Basicamente, o Novo Arcabouço Fiscal (NAF) trocou o teto de gastos do Temer por uma combinação de ‘três tetos’, um modelo que pode resultar em efeitos semelhantes ao antigo congelamento de gastos. Para mais detalhes, recomenda-se a leitura do artigo do professor Pedro Paulo Zahluth Bastos, intitulado ‘Quatro Tetos e um Funeral.

O primeiro dos tetos de gastos restringe o aumento dos gastos primários, que excluem o pagamento de juros, a 70% da variação da receita tributária. Contudo, os formuladores provavelmente perceberam que, em caso de reformas tributárias efetivas, poderia ocorrer uma expansão razoável dos gastos primários, pelo menos temporariamente, levando-os a ver a necessidade de estabelecer um segundo teto.

O objetivo do segundo teto é impedir que o aumento da tributação sobre os mais ricos seja “utilizado” para reduzir desigualdades sociais por meio do aumento de gastos e investimentos focados nos mais pobres. Para tal, limita o crescimento dos gastos primários à taxa de 2,5% ao ano. Por exemplo, mesmo se houvesse um aumento de 10% na receita tributária, os gastos primários só poderiam crescer 2,5%, e o restante seria contabilizado como superávit primário.

Estimativas de Tavares e Deccache (2023) apontam que, se o Novo Teto de Gastos tivesse sido aplicado retroativamente desde 2002, teria resultado, mesmo em um cenário bastante otimista, em uma redução substancial dos gastos primários do governo federal.

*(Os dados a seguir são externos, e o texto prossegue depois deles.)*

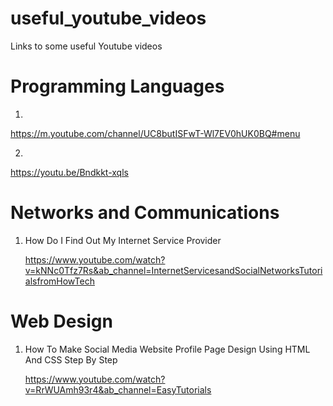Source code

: # useful_youtube_videos
Links to some useful Youtube videos

# Programming Languages 
1.
https://m.youtube.com/channel/UC8butISFwT-Wl7EV0hUK0BQ#menu

2. 
https://youtu.be/Bndkkt-xqls
# Networks and Communications
1. How Do I Find Out My Internet Service Provider

    https://www.youtube.com/watch?v=kNNc0Tfz7Rs&ab_channel=InternetServicesandSocialNetworksTutorialsfromHowTech
    
# Web Design 
1. How To Make Social Media Website Profile Page Design Using HTML And CSS Step By Step

   https://www.youtube.com/watch?v=RrWUAmh93r4&ab_channel=EasyTutorials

O total dessa redução chegaria a R$ 8,4 trilhões em valores atuais. Isso implica que, sob tais condições, hoje teríamos uma infraestrutura social significativamente mais deteriorada, além de um número bem menor de servidores públicos em áreas fundamentais, como saúde e educação. Além disso, as condições de carreira desses servidores estariam extremamente precarizadas em relação ao que observamos atualmente.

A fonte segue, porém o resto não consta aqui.